**What the exercise asks:** Where the data below has the string "Description", return the whole line.

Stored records
++++++++++

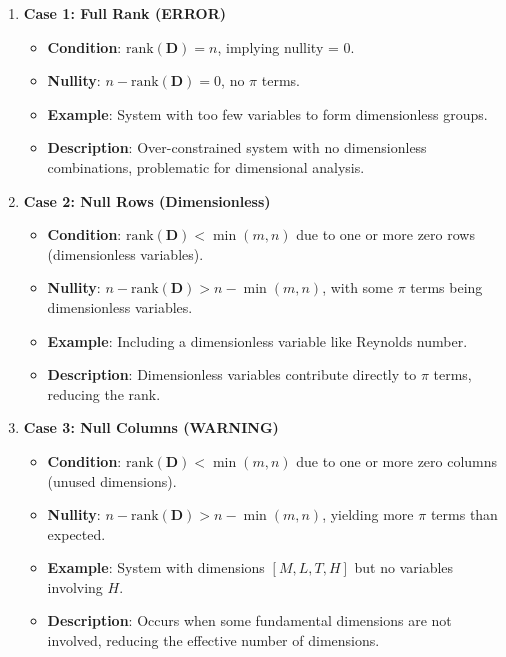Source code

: \begin{enumerate}
    \item \textbf{Case 1: Full Rank (ERROR)}
    \begin{itemize}
        \item \textbf{Condition}: $\text{rank}(\mathbf{D}) = n$, implying nullity = 0.
        \item \textbf{Nullity}: $n - \text{rank}(\mathbf{D}) = 0$, no $\pi$ terms.
        \item \textbf{Example}: System with too few variables to form dimensionless groups.
        \item \textbf{Description}: Over-constrained system with no dimensionless combinations, problematic for dimensional analysis.
    \end{itemize}

  \item \textbf{Case 2: Null Rows (Dimensionless)}
    \begin{itemize}
        \item \textbf{Condition}: $\text{rank}(\mathbf{D}) < \min(m, n)$ due to one or more zero rows (dimensionless variables).
        \item \textbf{Nullity}: $n - \text{rank}(\mathbf{D}) > n - \min(m, n)$, with some $\pi$ terms being dimensionless variables.
        \item \textbf{Example}: Including a dimensionless variable like Reynolds number.
        \item \textbf{Description}: Dimensionless variables contribute directly to $\pi$ terms, reducing the rank.
    \end{itemize}

    \item \textbf{Case 3: Null Columns (WARNING)}
    \begin{itemize}
        \item \textbf{Condition}: $\text{rank}(\mathbf{D}) < \min(m, n)$ due to one or more zero columns (unused dimensions).
        \item \textbf{Nullity}: $n - \text{rank}(\mathbf{D}) > n - \min(m, n)$, yielding more $\pi$ terms than expected.
        \item \textbf{Example}: System with dimensions $[M, L, T, H]$ but no variables involving $H$.
        \item \textbf{Description}: Occurs when some fundamental dimensions are not involved, reducing the effective number of dimensions.
    \end{itemize}


\end{enumerate}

++++++++++

**Response area:**
        \item \textbf{Description}: Over-constrained system with no dimensionless combinations, problematic for dimensional analysis.
        \item \textbf{Description}: Dimensionless variables contribute directly to $\pi$ terms, reducing the rank.
        \item \textbf{Description}: Occurs when some fundamental dimensions are not involved, reducing the effective number of dimensions.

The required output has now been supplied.